# Work task
Copy every record exactly as it appears in the data below.

# Data for processing
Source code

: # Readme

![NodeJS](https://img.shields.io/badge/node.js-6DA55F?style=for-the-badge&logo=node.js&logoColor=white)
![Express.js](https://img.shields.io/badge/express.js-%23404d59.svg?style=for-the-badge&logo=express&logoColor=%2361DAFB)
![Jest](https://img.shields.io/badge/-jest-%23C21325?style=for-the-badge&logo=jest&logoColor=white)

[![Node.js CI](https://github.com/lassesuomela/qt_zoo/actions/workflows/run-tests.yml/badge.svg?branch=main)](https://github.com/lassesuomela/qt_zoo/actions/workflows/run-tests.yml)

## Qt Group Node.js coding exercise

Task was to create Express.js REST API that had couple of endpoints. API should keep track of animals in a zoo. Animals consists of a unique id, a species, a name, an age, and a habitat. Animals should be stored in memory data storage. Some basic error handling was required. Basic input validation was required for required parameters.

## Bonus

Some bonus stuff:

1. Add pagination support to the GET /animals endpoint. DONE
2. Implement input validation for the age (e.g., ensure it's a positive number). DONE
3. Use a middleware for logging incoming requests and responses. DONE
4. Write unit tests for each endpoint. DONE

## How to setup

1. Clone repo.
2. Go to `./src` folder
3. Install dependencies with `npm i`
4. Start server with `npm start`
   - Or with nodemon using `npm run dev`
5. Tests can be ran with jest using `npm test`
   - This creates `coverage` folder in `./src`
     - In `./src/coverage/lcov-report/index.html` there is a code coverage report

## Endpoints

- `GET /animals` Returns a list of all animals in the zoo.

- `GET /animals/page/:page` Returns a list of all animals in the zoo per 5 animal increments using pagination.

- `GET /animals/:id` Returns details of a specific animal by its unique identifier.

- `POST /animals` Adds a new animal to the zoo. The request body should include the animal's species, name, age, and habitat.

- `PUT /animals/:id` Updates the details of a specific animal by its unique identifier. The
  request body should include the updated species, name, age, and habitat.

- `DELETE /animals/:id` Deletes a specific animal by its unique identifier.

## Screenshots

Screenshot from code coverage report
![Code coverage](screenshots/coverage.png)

# Response for this exercise
Source code

: # Readme

![NodeJS](https://img.shields.io/badge/node.js-6DA55F?style=for-the-badge&logo=node.js&logoColor=white)
![Express.js](https://img.shields.io/badge/express.js-%23404d59.svg?style=for-the-badge&logo=express&logoColor=%2361DAFB)
![Jest](https://img.shields.io/badge/-jest-%23C21325?style=for-the-badge&logo=jest&logoColor=white)

[![Node.js CI](https://github.com/lassesuomela/qt_zoo/actions/workflows/run-tests.yml/badge.svg?branch=main)](https://github.com/lassesuomela/qt_zoo/actions/workflows/run-tests.yml)

## Qt Group Node.js coding exercise

Task was to create Express.js REST API that had couple of endpoints. API should keep track of animals in a zoo. Animals consists of a unique id, a species, a name, an age, and a habitat. Animals should be stored in memory data storage. Some basic error handling was required. Basic input validation was required for required parameters.

## Bonus

Some bonus stuff:

1. Add pagination support to the GET /animals endpoint. DONE
2. Implement input validation for the age (e.g., ensure it's a positive number). DONE
3. Use a middleware for logging incoming requests and responses. DONE
4. Write unit tests for each endpoint. DONE

## How to setup

1. Clone repo.
2. Go to `./src` folder
3. Install dependencies with `npm i`
4. Start server with `npm start`
   - Or with nodemon using `npm run dev`
5. Tests can be ran with jest using `npm test`
   - This creates `coverage` folder in `./src`
     - In `./src/coverage/lcov-report/index.html` there is a code coverage report

## Endpoints

- `GET /animals` Returns a list of all animals in the zoo.

- `GET /animals/page/:page` Returns a list of all animals in the zoo per 5 animal increments using pagination.

- `GET /animals/:id` Returns details of a specific animal by its unique identifier.

- `POST /animals` Adds a new animal to the zoo. The request body should include the animal's species, name, age, and habitat.

- `PUT /animals/:id` Updates the details of a specific animal by its unique identifier. The
  request body should include the updated species, name, age, and habitat.

- `DELETE /animals/:id` Deletes a specific animal by its unique identifier.

## Screenshots

Screenshot from code coverage report
![Code coverage](screenshots/coverage.png)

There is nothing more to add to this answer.